The experiments mentioned above have been fulfilled on the parallel computer Origin300 containing 8 RISC processors MIPS R14000 with clock rate 500 MHz and 4 Gb total RAM. Each processor has 2 Mb internal cash memory. Computer Origin300 operates under operation system UNIX (IRIX64 6.5). The execution time, speedup and efficiency of developed parallel routine are shown in the Table 1, Fig. 2 and Fig. 3 respectively. As it is seen, the speedup is non-linear, the effectiveness is decreasing as during increasing sum-squared training error (SSE) of neural networks, as well as during increasing the number of parallel processors used.

 Table 1. Execution time in seconds: drift with

 "saturation"

| Processors           | 1       | 2      | 4      | 8      |
|----------------------|---------|--------|--------|--------|
| $SSE = 10^{-3}$      | 23.41   | 12.07  | 6.14   | 3.16   |
| $SSE=10^{-4}$        | 173.14  | 88.70  | 45.22  | 25.23  |
| SSE=10 <sup>-5</sup> | 637.70  | 326.00 | 234.70 | 219.76 |
| SSE=10 <sup>-7</sup> | 1114.53 | 570.70 | 304.33 | 282.93 |

#### 3. ANALYSIS OF PARALLELIZATION EFFICIENCY

Taking into account the nature of the developed parallel algorithm by using message passing approach among the leaves (against usage of synchronization and barriers), the efficiency can be decreased by:

- Non-accuracy of time measurement of parallel routine execution;
- Latency during communication among leaves;
- Load imbalance among processors.

For efficiency reduction estimation we have used MPE visualization library [13, 14]. Our case study was: 50 IHDNNs have been parallelized among 8 processors of Origin 300 at  $SSE=10^{-7}$  for drift "with saturation" (Fig. 4).



Fig. 2 - Speedup vs number of processors for drift "with saturation"



Fig. 3 - Efficiency vs number of processors for drift "with saturation"

Dark color shows execution time of each processor, light color shows waiting time of the *Master* (number 0) during reducing the data from the *Slaves*. Thin dark strips on the processing time rectangle of the *Master* show its working time for receiving the data from the *Slaves* and the communication time.

The visualization results from Fig. 4 show, that total executing time of parallel routine (see field View Final Time on Fig. 4) is considerably bigger (482.81 seconds) than execution time of this routine on 8 processors from Table 1 (282.93 seconds). After several investigations of this situation we showed, that MPE library provides non-accurate time management. In particular, for time measurement inside of parallel routine we have used function *times()*, which measure pure processor time of parallel routine.
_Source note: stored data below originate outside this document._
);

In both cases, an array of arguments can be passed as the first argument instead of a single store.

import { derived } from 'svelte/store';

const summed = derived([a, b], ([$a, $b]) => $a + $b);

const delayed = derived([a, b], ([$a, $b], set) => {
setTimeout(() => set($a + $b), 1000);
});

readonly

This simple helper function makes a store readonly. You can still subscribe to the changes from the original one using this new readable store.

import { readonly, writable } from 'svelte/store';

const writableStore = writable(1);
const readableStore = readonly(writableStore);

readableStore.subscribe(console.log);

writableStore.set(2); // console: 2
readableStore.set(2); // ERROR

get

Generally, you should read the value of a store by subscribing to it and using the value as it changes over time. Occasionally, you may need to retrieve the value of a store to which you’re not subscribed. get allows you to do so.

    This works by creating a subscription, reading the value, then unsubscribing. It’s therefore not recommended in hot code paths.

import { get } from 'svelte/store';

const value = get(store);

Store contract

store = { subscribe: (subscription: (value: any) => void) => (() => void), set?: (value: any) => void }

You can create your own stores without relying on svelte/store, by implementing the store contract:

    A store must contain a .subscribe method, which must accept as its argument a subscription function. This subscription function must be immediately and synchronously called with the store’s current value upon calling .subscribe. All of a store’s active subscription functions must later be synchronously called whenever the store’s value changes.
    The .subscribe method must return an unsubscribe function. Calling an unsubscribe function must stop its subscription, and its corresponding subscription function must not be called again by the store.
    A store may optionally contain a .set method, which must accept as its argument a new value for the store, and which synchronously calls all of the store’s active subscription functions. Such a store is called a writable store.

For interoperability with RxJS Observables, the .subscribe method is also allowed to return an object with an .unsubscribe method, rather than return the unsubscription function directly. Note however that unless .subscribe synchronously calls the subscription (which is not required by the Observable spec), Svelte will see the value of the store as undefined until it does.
However, MPE library measure real (astronomic) time of parallel routine operation, which depends on loading of parallel computer by another system or user programs. In other words, MPE library measure the time interval between two

events in the past and the future using some functions of astronomic time measurement. All system and user programs, which are executed by a parallel computer during this period of time, influence on the duration of this interval. In this case the resource of each processor is distributed among all the routines of parallel computer.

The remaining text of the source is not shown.